╔══

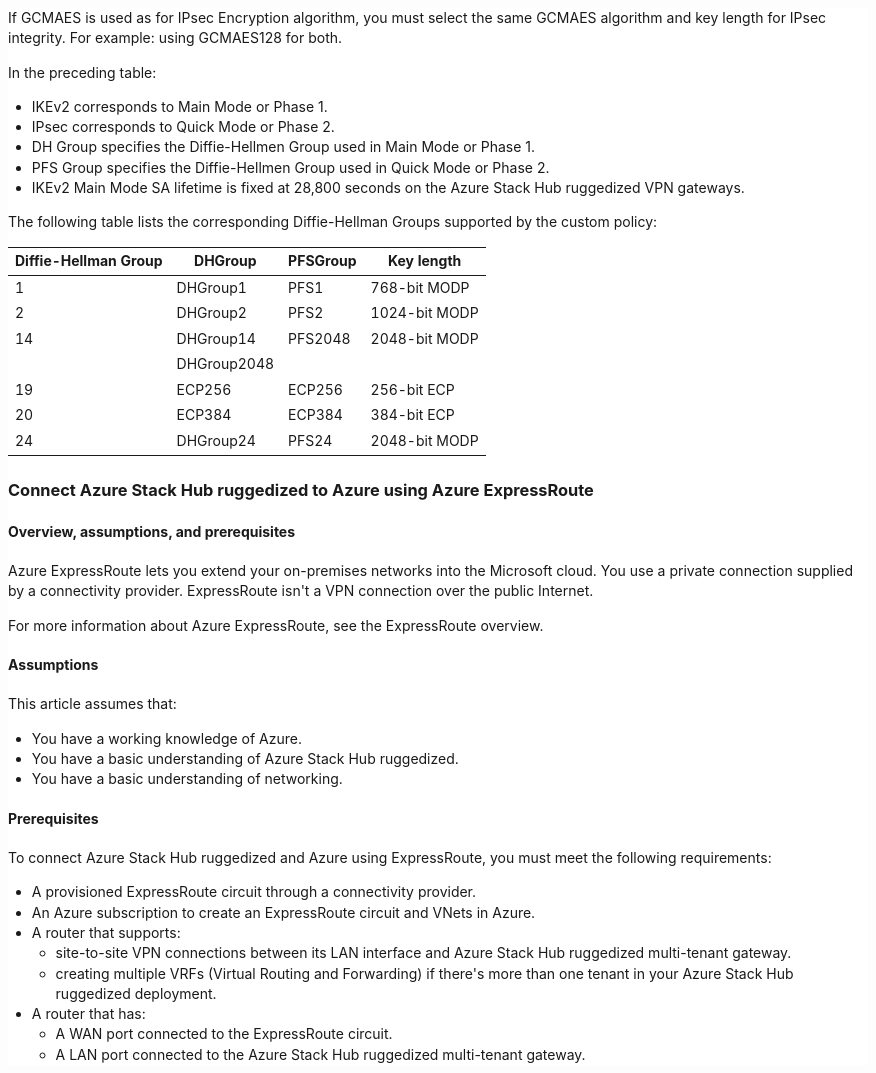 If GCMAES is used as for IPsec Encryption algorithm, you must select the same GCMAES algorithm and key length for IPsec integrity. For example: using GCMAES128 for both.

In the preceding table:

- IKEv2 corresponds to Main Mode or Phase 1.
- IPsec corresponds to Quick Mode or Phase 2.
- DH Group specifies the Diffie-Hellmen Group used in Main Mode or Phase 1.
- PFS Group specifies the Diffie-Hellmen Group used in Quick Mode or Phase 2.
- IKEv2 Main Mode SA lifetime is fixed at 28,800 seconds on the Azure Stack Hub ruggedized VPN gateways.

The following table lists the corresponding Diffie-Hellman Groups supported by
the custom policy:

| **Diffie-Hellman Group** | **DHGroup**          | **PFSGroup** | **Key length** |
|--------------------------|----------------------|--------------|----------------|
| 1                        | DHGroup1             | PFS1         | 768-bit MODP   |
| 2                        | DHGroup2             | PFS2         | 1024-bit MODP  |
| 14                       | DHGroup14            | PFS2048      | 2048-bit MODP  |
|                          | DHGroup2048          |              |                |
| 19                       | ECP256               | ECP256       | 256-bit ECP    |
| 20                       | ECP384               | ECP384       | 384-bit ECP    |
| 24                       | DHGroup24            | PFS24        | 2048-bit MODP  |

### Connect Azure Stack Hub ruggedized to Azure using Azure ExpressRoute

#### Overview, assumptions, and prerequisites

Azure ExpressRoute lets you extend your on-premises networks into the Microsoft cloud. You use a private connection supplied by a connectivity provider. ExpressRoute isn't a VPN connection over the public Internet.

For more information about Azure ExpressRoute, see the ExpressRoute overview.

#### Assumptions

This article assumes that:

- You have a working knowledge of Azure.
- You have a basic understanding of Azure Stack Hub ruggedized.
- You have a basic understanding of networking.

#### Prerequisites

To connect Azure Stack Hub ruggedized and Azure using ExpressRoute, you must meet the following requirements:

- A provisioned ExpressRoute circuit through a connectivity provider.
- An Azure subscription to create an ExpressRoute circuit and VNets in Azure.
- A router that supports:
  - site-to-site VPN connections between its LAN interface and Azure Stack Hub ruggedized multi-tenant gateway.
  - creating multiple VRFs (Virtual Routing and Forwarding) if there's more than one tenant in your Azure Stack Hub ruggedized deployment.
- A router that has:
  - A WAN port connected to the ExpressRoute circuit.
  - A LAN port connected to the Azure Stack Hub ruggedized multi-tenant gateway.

╚══

■ **Your task**: Bring together all lines from the listing that contain the word "connected".

■ **Task answer**:
  - A WAN port connected to the ExpressRoute circuit.
  - A LAN port connected to the Azure Stack Hub ruggedized multi-tenant gateway.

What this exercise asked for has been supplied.